Pharmacological Treatment

  • Inhaled corticosteroids (ICS): These are the cornerstone of long-term asthma management and effectively reduce inflammation-driven airway sensitivity.
  • Short-acting beta-2 agonists (SABA): Medications such as salbutamol rapidly relax bronchial smooth muscle and are used for acute symptom relief.
  • Long-acting beta-2 agonists (LABA): Combined with ICS, these provide sustained bronchodilation for the maintenance treatment of moderate to severe asthma.
  • Leukotriene receptor antagonists: An add-on therapy option, particularly beneficial in allergic asthma.
  • Biologics: In severe, uncontrolled asthma, monoclonal antibodies targeting IgE, IL-5, or IL-4/IL-13 pathways may be used.

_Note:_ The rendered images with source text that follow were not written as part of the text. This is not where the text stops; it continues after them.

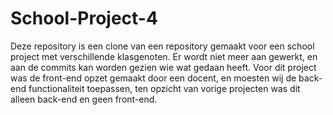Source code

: # School-Project-4
Deze repository is een clone van een repository gemaakt voor een school project met verschillende klasgenoten. Er wordt niet meer aan gewerkt, en aan de commits kan worden gezien wie wat gedaan heeft.
Voor dit project was de front-end opzet gemaakt door een docent, en moesten wij de back-end functionaliteit toepassen, ten opzicht van vorige projecten was dit alleen back-end en geen front-end.
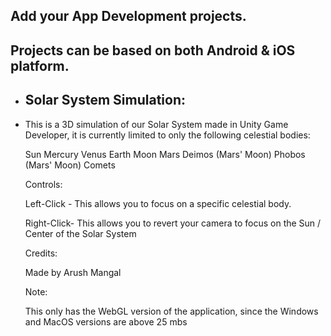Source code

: ## Add your App Development projects.

## Projects can be based on both Android & iOS platform.

- ## Solar System Simulation:
- 
  This is a 3D simulation of our Solar System made in Unity Game Developer, it is currently limited to only the following celestial bodies:

  Sun
  Mercury
  Venus
  Earth
  Moon
  Mars
  Deimos (Mars' Moon)
  Phobos (Mars' Moon)
  Comets

  Controls:

  Left-Click - This allows you to focus on a specific celestial body.

  Right-Click- This allows you to revert your camera to focus on the Sun / Center of the Solar System

  Credits:

  Made by Arush Mangal

  Note:

  This only has the WebGL version of the application, since the Windows and MacOS versions are above 25 mbs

Non-Pharmacological Measures

  • Avoidance of known triggers (allergens, smoke, pollutants)
  • Allergen-specific immunotherapy (desensitization) for allergic causes
  • Breathing physiotherapy and patient education programs
  • Smoking cessation and appropriately adapted physical activity

References

  1. Global Initiative for Asthma (GINA): Global Strategy for Asthma Management and Prevention. GINA Report 2023. Available at: https://ginasthma.org
  2. Buhl R. et al.: Guideline for the diagnosis and treatment of asthma patients. Pneumologie 2017; 71: 849–919. German Respiratory Society (DGP).
  3. Anderson SD, Charlton B, Weiler JM et al.: Comparison of mannitol and methacholine to predict exercise-induced bronchoconstriction and a clinical diagnosis of asthma. Respiratory Research. 2009;10(1):4.